The summer of 2019 will go down as a major moment in Puerto Rico’s history. Between July 10 and 25, street protests—unprecedented in their intensity, persistence, diversity, and size—led to an unprecedented result: The Island’s highest government official was forced to resign. Never, under Spanish or U.S. rule, had a governor been forced to leave office through mass mobilizations from below. An indignant population was not willing to wait for the 2020 elections, not even for an impeachment process to be initiated and completed, to remove Governor Ricardo Rosselló from office: Bypassing institutional forms and calendars, unflagging protests demanded and obtained the departure of Rosselló, who until the end claimed that he had not broken any laws.

The July Days

Two events triggered the first picket lines in front of La Fortaleza, the governor’s residence in Old San Juan, and the initial calls for Rosselló’s resignation. On July 9 the press leaked several pages of a conversation on the messaging app Telegram between Rosselló and some of his closest collaborators. The chat was full of sexist and homophobic comments and of attacks formulated in vile and vulgar language on the press, political opponents, and even some members of the governor’s own party. The following day, several members and former members of the Rosselló administration (among them Julia Keleher, former secretary of education) were arrested by the FBI and indicted for corruption.

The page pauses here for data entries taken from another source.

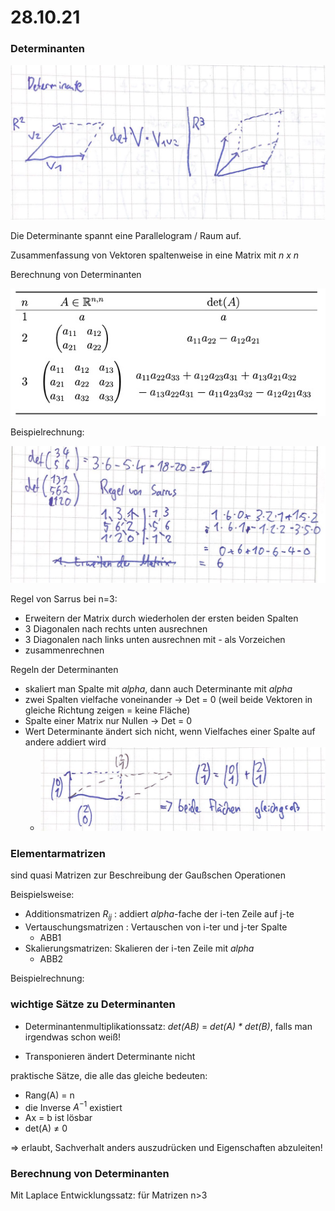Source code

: # 28.10.21 



### Determinanten

![21-10-28-10-34-13](../images/21-10-28-10-34-13.jpg)

Die Determinante spannt eine Parallelogram / Raum auf.

Zusammenfassung von Vektoren spaltenweise in eine Matrix mit *n x n*



Berechnung von Determinanten

![2021-10-28-10-46](../images/2021-10-28-10-46.jpg)

Beispielrechnung: 

![21-10-28-11-00-29](../images/21-10-28-11-00-29.jpg)

Regel von Sarrus bei n=3:

- Erweitern der Matrix durch wiederholen der ersten beiden Spalten
- 3 Diagonalen nach rechts unten ausrechnen
- 3 Diagonalen nach links unten ausrechnen mit *-* als Vorzeichen
- zusammenrechnen



Regeln der Determinanten

- skaliert man Spalte mit *alpha*, dann auch Determinante mit *alpha*
- zwei Spalten vielfache voneinander -> Det = 0 (weil beide Vektoren in gleiche Richtung zeigen = keine Fläche)
- Spalte einer Matrix nur Nullen -> Det = 0
- Wert Determinante ändert sich nicht, wenn Vielfaches einer Spalte auf andere addiert wird
    - ![21-10-28-11-04-04](../images/21-10-28-11-04-04.jpg)

###  Elementarmatrizen

sind quasi Matrizen zur Beschreibung der Gaußschen Operationen

Beispielsweise:

- Additionsmatrizen $R_{ij}$ : addiert *alpha*-fache der i-ten Zeile auf j-te 
- Vertauschungsmatrizen : Vertauschen von i-ter und j-ter Spalte
    - ABB1
- Skalierungsmatrizen: Skalieren der i-ten Zeile mit *alpha*
    - ABB2

Beispielrechnung: 



### wichtige Sätze zu Determinanten

- Determinantenmultiplikationssatz: *det(AB)* = *det(A) \* det(B)*, falls man irgendwas schon weiß!

- Transponieren ändert Determinante nicht 

praktische Sätze, die alle das gleiche bedeuten: 

- Rang(A) = n
- die Inverse $A^{-1}$ existiert
- Ax = b ist lösbar
- det(A) $\neq$ 0 

=> erlaubt, Sachverhalt anders auszudrücken und Eigenschaften abzuleiten!



### Berechnung von Determinanten

Mit Laplace Entwicklungssatz: für Matrizen n>3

Beginning on July 9 with a few dozen activists, pickets grew in size with each passing day, reaching several hundred by Friday July 12. Early on Saturday, the Centro de Periodismo Investigativo, a noncommercial independent press center, released an 889-page transcript of Rosselló’s Telegram chat with his aides and collaborators. The level of chicanery, contempt for others, dishonesty, sexism, and homophobia was sickening. That day, close to a thousand gathered in front of La Fortaleza in a protest that ran continuously from noon until past midnight. At one point the protestors moved to the back gate of La Fortaleza (the access actually used by vehicles entering or leaving the governor’s mansion), where the first serious skirmishes with the police took place.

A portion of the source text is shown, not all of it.